*PROBLEM DESCRIPTION*.
Retype each record below word for word, pictures excluded.

━━ THE DATA ━━

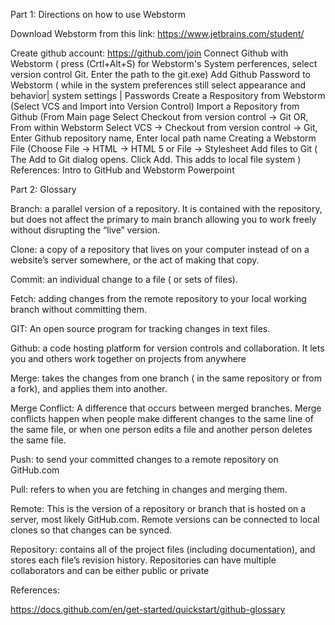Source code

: Part 1: Directions on how to use Webstorm


Download Webstorm from this link: https://www.jetbrains.com/student/

Create github account: https://github.com/join
Connect Github with Webstorm ( press (Crtl+Alt+S) for Webstorm's System perferences, select version control Git. Enter the path to the git.exe)
Add Github Password to Webstorm ( while in the system preferences still select appearance and behavior| system settings | Passwords
Create a Respository from Webstorm (Select VCS and Import into Version Control)
Import a Repository from Github (From Main page Select Checkout from version control -> Git OR, From within Webstorm Select VCS -> Checkout from version control -> Git, Enter Github repository name, Enter local path name
Creating a Webstorm File (Choose File -> HTML -> HTML 5 or File -> Stylesheet
Add files to Git ( The Add to Git dialog opens. Click Add. This adds to local file system )
References: Intro to GitHub and Webstorm Powerpoint

Part 2: Glossary


Branch: a parallel version of a repository. It is contained with the repository, but does not affect the primary to main branch allowing you to work freely without disrupting the “live” version.

Clone: a copy of a repository that lives on your computer instead of on a website’s server somewhere, or the act of making that copy.

Commit: an individual change to a file ( or sets of files).

Fetch: adding changes from the remote repository to your local working branch without committing them.

GIT: An open source program for tracking changes in text files.

Github: a code hosting platform for version controls and collaboration. It lets you and others work together on projects from anywhere

Merge: takes the changes from one branch ( in the same repository or from a fork), and applies them into another.

Merge Conflict: A difference that occurs between merged branches. Merge conflicts happen when people make different changes to the same line of the same file, or when one person edits a file and another person deletes the same file.

Push: to send your committed changes to a remote repository on GitHub.com

Pull: refers to when you are fetching in changes and merging them.

Remote: This is the version of a repository or branch that is hosted on a server, most likely GitHub.com. Remote versions can be connected to local clones so that changes can be synced.

Repository: contains all of the project files (including documentation), and stores each file’s revision history. Repositories can have multiple collaborators and can be either public or private

References:

https://docs.github.com/en/get-started/quickstart/github-glossary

━━━

*WRITTEN REPLY*.
Source code

: Part 1: Directions on how to use Webstorm


Download Webstorm from this link: https://www.jetbrains.com/student/

Create github account: https://github.com/join
Connect Github with Webstorm ( press (Crtl+Alt+S) for Webstorm's System perferences, select version control Git. Enter the path to the git.exe)
Add Github Password to Webstorm ( while in the system preferences still select appearance and behavior| system settings | Passwords
Create a Respository from Webstorm (Select VCS and Import into Version Control)
Import a Repository from Github (From Main page Select Checkout from version control -> Git OR, From within Webstorm Select VCS -> Checkout from version control -> Git, Enter Github repository name, Enter local path name
Creating a Webstorm File (Choose File -> HTML -> HTML 5 or File -> Stylesheet
Add files to Git ( The Add to Git dialog opens. Click Add. This adds to local file system )
References: Intro to GitHub and Webstorm Powerpoint

Part 2: Glossary


Branch: a parallel version of a repository. It is contained with the repository, but does not affect the primary to main branch allowing you to work freely without disrupting the “live” version.

Clone: a copy of a repository that lives on your computer instead of on a website’s server somewhere, or the act of making that copy.

Commit: an individual change to a file ( or sets of files).

Fetch: adding changes from the remote repository to your local working branch without committing them.

GIT: An open source program for tracking changes in text files.

Github: a code hosting platform for version controls and collaboration. It lets you and others work together on projects from anywhere

Merge: takes the changes from one branch ( in the same repository or from a fork), and applies them into another.

Merge Conflict: A difference that occurs between merged branches. Merge conflicts happen when people make different changes to the same line of the same file, or when one person edits a file and another person deletes the same file.

Push: to send your committed changes to a remote repository on GitHub.com

Pull: refers to when you are fetching in changes and merging them.

Remote: This is the version of a repository or branch that is hosted on a server, most likely GitHub.com. Remote versions can be connected to local clones so that changes can be synced.

Repository: contains all of the project files (including documentation), and stores each file’s revision history. Repositories can have multiple collaborators and can be either public or private

References:

https://docs.github.com/en/get-started/quickstart/github-glossary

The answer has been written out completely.